Teradata Aster® Analytics Foundation User GuideUpdate 2

Product
Aster Analytics
Release Number
7.00.02
Published
September 2017
Language
English (United States)
Last Update
2018-04-17
dita:mapPath
uce1497542673292.ditamap
dita:ditavalPath
AA-notempfilter_pdf_output.ditaval
dita:id
B700-1022
lifecycle
previous
Product Category
Software
InputTable
Specifies the name of the table that contains the columns described in the table in Input.
OutputTable
Specifies the name for the output table of coefficients. This table must not exist. For GLM, the output is written to the screen, and the output table is the table where the coefficients are stored.
InputColumns
[Optional] Specifies the name of the column that contains the dependent variables (Y) followed by the names of the columns that contain the predictor variables (Xi), in this format: 'Y,X1,X2,...,Xp'.

Default behavior: The first column of the input table is Y and the remaining input table columns are Xi, except for the column specified by the Weight argument.

CategoricalColumns
[Optional] Specifies columnname-value pairs, each of which contains the name of a categorical input column and the category values in that column that the function is to include in the model that it generates.

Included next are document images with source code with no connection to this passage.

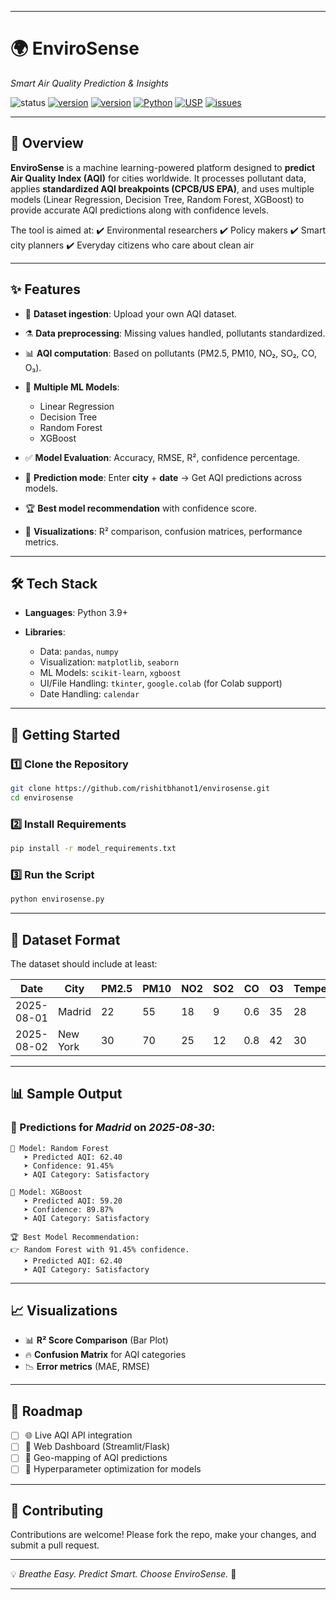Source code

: 
---

# 🌍 EnviroSense

*Smart Air Quality Prediction & Insights*

![status](https://img.shields.io/badge/status-pre--release-white) [![version](https://img.shields.io/badge/version-v0.2-blue)](https://github.com/rishitbhanot1/envirosense/releases/tags/cottoncandy) [![version](https://img.shields.io/badge/script-cottoncandy-orange)](https://github.com/rishitbhanot1/envirosense/releases/tags/cottoncandy) [![Python](https://img.shields.io/badge/Python-3.9%2B-violet)](https://www.python.org/) [![USP](https://img.shields.io/badge/USP-AQI%20Auto--Computation%20✅-purple)](https://github.com/rishitbhanot1/envirosense?tab=readme-ov-file#-features)
 [![issues](https://img.shields.io/github/issues/rishitbhanot1/envirosense)](https://github.com/rishitbhanot1/envirosense/issues)



---

## 📖 Overview

**EnviroSense** is a machine learning-powered platform designed to **predict Air Quality Index (AQI)** for cities worldwide.
It processes pollutant data, applies **standardized AQI breakpoints (CPCB/US EPA)**, and uses multiple models (Linear Regression, Decision Tree, Random Forest, XGBoost) to provide accurate AQI predictions along with confidence levels.

The tool is aimed at:
✔️ Environmental researchers
✔️ Policy makers
✔️ Smart city planners
✔️ Everyday citizens who care about clean air

---

## ✨ Features

* 📂 **Dataset ingestion**: Upload your own AQI dataset.
* ⚗️ **Data preprocessing**: Missing values handled, pollutants standardized.
* 📊 **AQI computation**: Based on pollutants (PM2.5, PM10, NO₂, SO₂, CO, O₃).
* 🧠 **Multiple ML Models**:

  * Linear Regression
  * Decision Tree
  * Random Forest
  * XGBoost
    
* ✅ **Model Evaluation**: Accuracy, RMSE, R², confidence percentage.
* 🔮 **Prediction mode**: Enter **city** + **date** → Get AQI predictions across models.
* 🏆 **Best model recommendation** with confidence score.
* 🎨 **Visualizations**: R² comparison, confusion matrices, performance metrics.

---

## 🛠️ Tech Stack

* **Languages**: Python 3.9+
* **Libraries**:

  * Data: `pandas`, `numpy`
  * Visualization: `matplotlib`, `seaborn`
  * ML Models: `scikit-learn`, `xgboost`
  * UI/File Handling: `tkinter`, `google.colab` (for Colab support)
  * Date Handling: `calendar` 

---

## 🚀 Getting Started

### 1️⃣ Clone the Repository

```bash
git clone https://github.com/rishitbhanot1/envirosense.git
cd envirosense
```

### 2️⃣ Install Requirements

```bash
pip install -r model_requirements.txt
```

### 3️⃣ Run the Script

```bash
python envirosense.py
```

---

## 📂 Dataset Format

The dataset should include at least:

| Date       | City     | PM2.5 | PM10 | NO2 | SO2 | CO  | O3 | Temperature | Humidity |
| ---------- | -------- | ----- | ---- | --- | --- | --- | -- | ----------- | -------- |
| 2025-08-01 | Madrid   | 22    | 55   | 18  | 9   | 0.6 | 35 | 28          | 62       |
| 2025-08-02 | New York | 30    | 70   | 25  | 12  | 0.8 | 42 | 30          | 58       |

---

## 📊 Sample Output

### 🔎 Predictions for *Madrid* on *2025-08-30*:

```
📌 Model: Random Forest
   ➤ Predicted AQI: 62.40
   ➤ Confidence: 91.45%
   ➤ AQI Category: Satisfactory

📌 Model: XGBoost
   ➤ Predicted AQI: 59.20
   ➤ Confidence: 89.87%
   ➤ AQI Category: Satisfactory

🏆 Best Model Recommendation:
👉 Random Forest with 91.45% confidence.
   ➤ Predicted AQI: 62.40
   ➤ AQI Category: Satisfactory
```

---

## 📈 Visualizations

* 📊 **R² Score Comparison** (Bar Plot)
* 🔥 **Confusion Matrix** for AQI categories
* 📉 **Error metrics** (MAE, RMSE)

---

## 🧩 Roadmap

* [ ] 🌐 Live AQI API integration
* [ ] 📱 Web Dashboard (Streamlit/Flask)
* [ ] 📌 Geo-mapping of AQI predictions
* [ ] 🤖 Hyperparameter optimization for models

---

## 🤝 Contributing

Contributions are welcome! Please fork the repo, make your changes, and submit a pull request.

---

💡 *Breathe Easy. Predict Smart. Choose EnviroSense.* 🌿

---
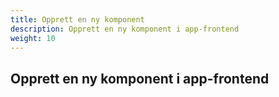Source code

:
 ```yaml
---
title: Opprett en ny komponent
description: Opprett en ny komponent i app-frontend 
weight: 10
---
```


## Opprett en ny komponent i app-frontend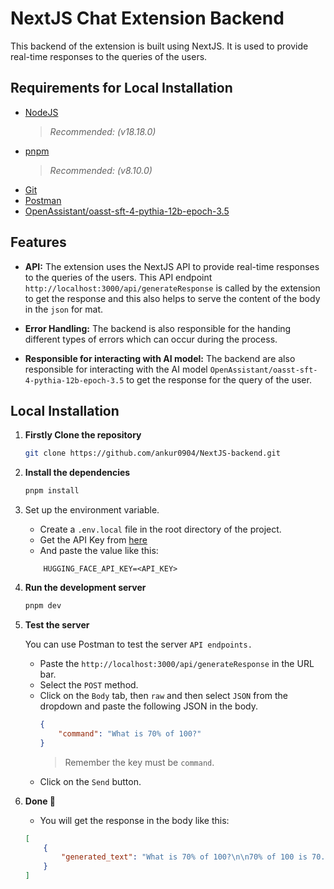 # NextJS Chat Extension Backend

This backend of the extension is built using NextJS. It is used to provide real-time responses to the queries of the users.

## Requirements for Local Installation

- [NodeJS](https://nodejs.org/en/) 
    > *Recommended: (v18.18.0)*
- [pnpm](https://pnpm.io/) 
    > *Recommended: (v8.10.0)*
- [Git](https://git-scm.com/downloads)
- [Postman](https://www.postman.com/downloads/)
- [OpenAssistant/oasst-sft-4-pythia-12b-epoch-3.5](https://huggingface.co/OpenAssistant/oasst-sft-4-pythia-12b-epoch-3.5)

## Features

- **API:** The extension uses the NextJS API to provide real-time responses to the queries of the users. This API endpoint `http://localhost:3000/api/generateResponse` is called by the extension to get the response and this also helps to serve the content of the body in the `json` for mat.

- **Error Handling:** The backend is also responsible for the handing different types of errors which can occur during the process.

- **Responsible for interacting with AI model:** The backend are also responsible for interacting with the AI model `OpenAssistant/oasst-sft-4-pythia-12b-epoch-3.5` to get the response for the query of the user.

## Local Installation

1. **Firstly Clone the repository**

    ```bash
    git clone https://github.com/ankur0904/NextJS-backend.git
    ```

2. **Install the dependencies**
    ```bash
    pnpm install
    ```

3. Set up the environment variable.
    - Create a `.env.local` file in the root directory of the project.
    - Get the API Key from [here](https://huggingface.co/)
    - And paste the value like this:
    ```
        HUGGING_FACE_API_KEY=<API_KEY>
    ```

4. **Run the development server**
    ```bash
    pnpm dev
    ```

5. **Test the server**
    
    You can use Postman to test the server `API endpoints.`
    - Paste the `http://localhost:3000/api/generateResponse` in the URL bar.
    - Select the `POST` method.
    - Click on the `Body` tab, then `raw` and then select `JSON` from the dropdown and paste the following JSON in the body.
        ```json
        {
            "command": "What is 70% of 100?"
        }
        ```
        > Remember the key must be `command`.
    - Click on the `Send` button.
    
6. **Done 🎉**
    - You will get the response in the body like this:
    ```json
    [
        {
            "generated_text": "What is 70% of 100?\n\n70% of 100 is 70.\n\nTherefore, 70% of 100 is 70."
        }
    ]
    ```
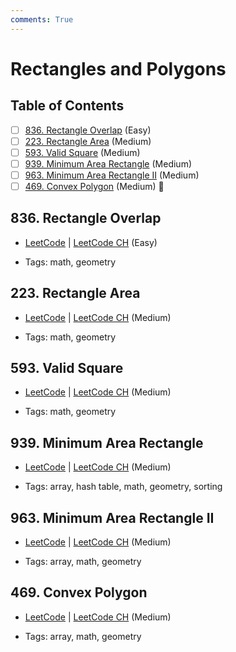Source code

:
 ```yaml
---
comments: True
---
```


# Rectangles and Polygons

## Table of Contents

- [ ] [836. Rectangle Overlap](https://leetcode.cn/problems/rectangle-overlap/) (Easy)
- [ ] [223. Rectangle Area](https://leetcode.cn/problems/rectangle-area/) (Medium)
- [ ] [593. Valid Square](https://leetcode.cn/problems/valid-square/) (Medium)
- [ ] [939. Minimum Area Rectangle](https://leetcode.cn/problems/minimum-area-rectangle/) (Medium)
- [ ] [963. Minimum Area Rectangle II](https://leetcode.cn/problems/minimum-area-rectangle-ii/) (Medium)
- [ ] [469. Convex Polygon](https://leetcode.cn/problems/convex-polygon/) (Medium) 👑

## 836. Rectangle Overlap

-   [LeetCode](https://leetcode.com/problems/rectangle-overlap/) | [LeetCode CH](https://leetcode.cn/problems/rectangle-overlap/) (Easy)

-   Tags: math, geometry
## 223. Rectangle Area

-   [LeetCode](https://leetcode.com/problems/rectangle-area/) | [LeetCode CH](https://leetcode.cn/problems/rectangle-area/) (Medium)

-   Tags: math, geometry
## 593. Valid Square

-   [LeetCode](https://leetcode.com/problems/valid-square/) | [LeetCode CH](https://leetcode.cn/problems/valid-square/) (Medium)

-   Tags: math, geometry
## 939. Minimum Area Rectangle

-   [LeetCode](https://leetcode.com/problems/minimum-area-rectangle/) | [LeetCode CH](https://leetcode.cn/problems/minimum-area-rectangle/) (Medium)

-   Tags: array, hash table, math, geometry, sorting
## 963. Minimum Area Rectangle II

-   [LeetCode](https://leetcode.com/problems/minimum-area-rectangle-ii/) | [LeetCode CH](https://leetcode.cn/problems/minimum-area-rectangle-ii/) (Medium)

-   Tags: array, math, geometry
## 469. Convex Polygon

-   [LeetCode](https://leetcode.com/problems/convex-polygon/) | [LeetCode CH](https://leetcode.cn/problems/convex-polygon/) (Medium)

-   Tags: array, math, geometry
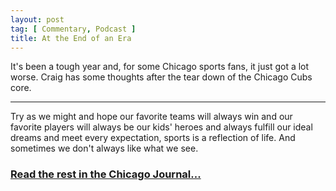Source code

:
```yaml
---
layout: post
tag: [ Commentary, Podcast ]
title: At the End of an Era
---
```


It's been a tough year and, for some Chicago sports fans, it just got a lot worse. Craig has some thoughts after the tear down of the Chicago Cubs core. 

---

Try as we might and hope our favorite teams will always win and our favorite players will always be our kids' heroes and always fulfill our ideal dreams and meet every expectation, sports is a reflection of life. And sometimes we don't always like what we see.<br>

<h3><a href="https://www.chicagojournal.com/opinion-at-the-end-of-an-era/">Read the rest in the Chicago Journal...</a></h3>

<br/>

Each columnname-value pair has one these forms:

  • 'columnname:max_cardinality'

    Limits the categories in the column to the max_cardinality most common ones and groups the others together as 'others'. For example, 'column_a:3' specifies that for column_a, the function uses the 3 most common categories and sets the category of the rows that do not belong to those 3 categories to 'others'.

  • 'columnname:(category [, ...])'

    Limits the categories in the column to those that you specify and groups the others together as 'others'. For example, 'column_a : (red, yellow, blue)' specifies that for column_a, the function uses the categories red, yellow, and blue, and sets the category of the rows that do not belong to those categories to 'others'.

  • 'columnname'

    All category values appear in the model.

If you specify the ColumnNames argument, the columns that you specify in the CategoricalColumns argument must also appear in the ColumnNames argument.

Family
[Optional] Specifies the distribution exponential family. Supported values are:
  • 'BINOMIAL' (Default)
  • 'LOGISTIC' (equivalent to 'BINOMIAL')
  • 'POISSON'
  • 'GAUSSIAN'
  • 'GAMMA'
  • 'INVERSE_GAUSSIAN'
  • 'NEGATIVE_BINOMIAL'
Link
[Optional] Specifies the link function. Default: 'CANONICAL'. The canonical link functions (default link functions) and the link functions that are allowed for each exponential family are listed in the table in Background.
Weight
[Optional] Specifies the name of an input table column that contains the weights to assign to responses. Default behavior: All observations have equal weight.

You can use non-NULL weights to indicate that different observations have different dispersions (with the weights being inversely proportional to the dispersions). Equivalently, when the weights are positive integers wi, each response yi is the mean of wi unit-weight observations. A binomial GLM uses prior weights to give the number of trials when the response is the proportion of successes. A Poisson GLM rarely uses weights.

If the weight is less than the response value, the function throws an exception. Therefore, if the response value is greater than 1, you must specify a weight that is greater than or equal to the response value.

Threshold
[Optional] Specify the convergence threshold. Default: 0.01.
MaxIterNum
[Optional] Specifies the maximum number of iterations that the algorithm runs before quitting if the convergence threshold has not been met. The parameter max_iterations must be a positive INTEGER value. Default: 25.
Intercept
[Optional] Specifies whether the function uses an intercept. For example, in ß0+ß1*X1+ß2*X2+ ....+ ßpXp, the intercept is ß0. Default: 'true'.
Step
[Optional] Specifies whether the function uses a step. Default: 'false'. If the function uses a step, it runs with the GLM model that has the lowest Akaike information criterion (AIC) score, drops one predictor from the current predictor group, and repeats this process until no predictor remains.